Canada offers a look at what Penn hopes to replicate. The company expanded its ecosystem in Ontario with a dedicated icasino app under theScore brand, complementing theScore Bet sportsbook, with more than one thousand games and exclusive titles such as Blue Jays Blackjack. That launch, detailed in Penn Entertainment launches theScore in Ontario, rides on the same technology that powers Hollywood Casino in the United States and exemplifies a single sign-on experience that eases cross-sell between sports and casino. It also demonstrates how a locally trusted media brand can translate into lower acquisition costs and stronger retention when paired with a robust content library.

Bringing that model stateside with theScore Bet is not a copy-paste. U.S. market dynamics vary by state and competitive intensity. But Penn’s thesis is that owned media, proprietary tech and targeted icasino investments can produce better unit economics than a national, licensed brand in sports wagering alone. The Ontario experience supports the argument that a cohesive product, consistent promotions and relevant local content can outperform heavy above-the-line spend over time.

What to watch next

The rebrand to theScore Bet will test how quickly Penn can translate Canadian lessons to U.S. states, win regulatory approvals and migrate customers without losing share. Product cadence in icasino — including further Light & Wonder feature rollouts in Michigan and beyond — will show whether engagement tools can lift monetization enough to offset reduced media spend. Watch for updates to the Hollywood Casino app’s engagement toolkit through the Light & Wonder partnership and how that content feeds into cross-sell.

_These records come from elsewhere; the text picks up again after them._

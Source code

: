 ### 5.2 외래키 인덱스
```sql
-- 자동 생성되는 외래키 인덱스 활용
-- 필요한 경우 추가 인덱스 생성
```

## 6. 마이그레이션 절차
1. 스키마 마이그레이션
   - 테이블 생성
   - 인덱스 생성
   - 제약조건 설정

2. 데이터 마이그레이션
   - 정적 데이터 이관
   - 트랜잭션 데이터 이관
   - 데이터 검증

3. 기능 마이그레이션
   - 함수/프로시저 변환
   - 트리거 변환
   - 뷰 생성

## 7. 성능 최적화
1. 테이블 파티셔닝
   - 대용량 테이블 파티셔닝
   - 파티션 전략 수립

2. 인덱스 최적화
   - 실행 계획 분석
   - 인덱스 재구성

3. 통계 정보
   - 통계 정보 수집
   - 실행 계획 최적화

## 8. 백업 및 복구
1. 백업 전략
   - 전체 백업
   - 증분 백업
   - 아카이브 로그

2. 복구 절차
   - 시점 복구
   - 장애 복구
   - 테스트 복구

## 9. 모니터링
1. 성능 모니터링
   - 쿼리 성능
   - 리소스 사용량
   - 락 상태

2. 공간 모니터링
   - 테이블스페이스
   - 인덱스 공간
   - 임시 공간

Also monitor how legacy ESPN Bet partnerships transition. The Washington footprint built with Monumental Sports created visibility and access for the brand in a key market. The unwind and relaunch will reveal whether Penn can maintain those customer relationships under a new banner. If theScore Bet secures traction while icasino grows and regional casinos stay solid, the strategic reset could clarify Penn’s path to sustainable digital profitability.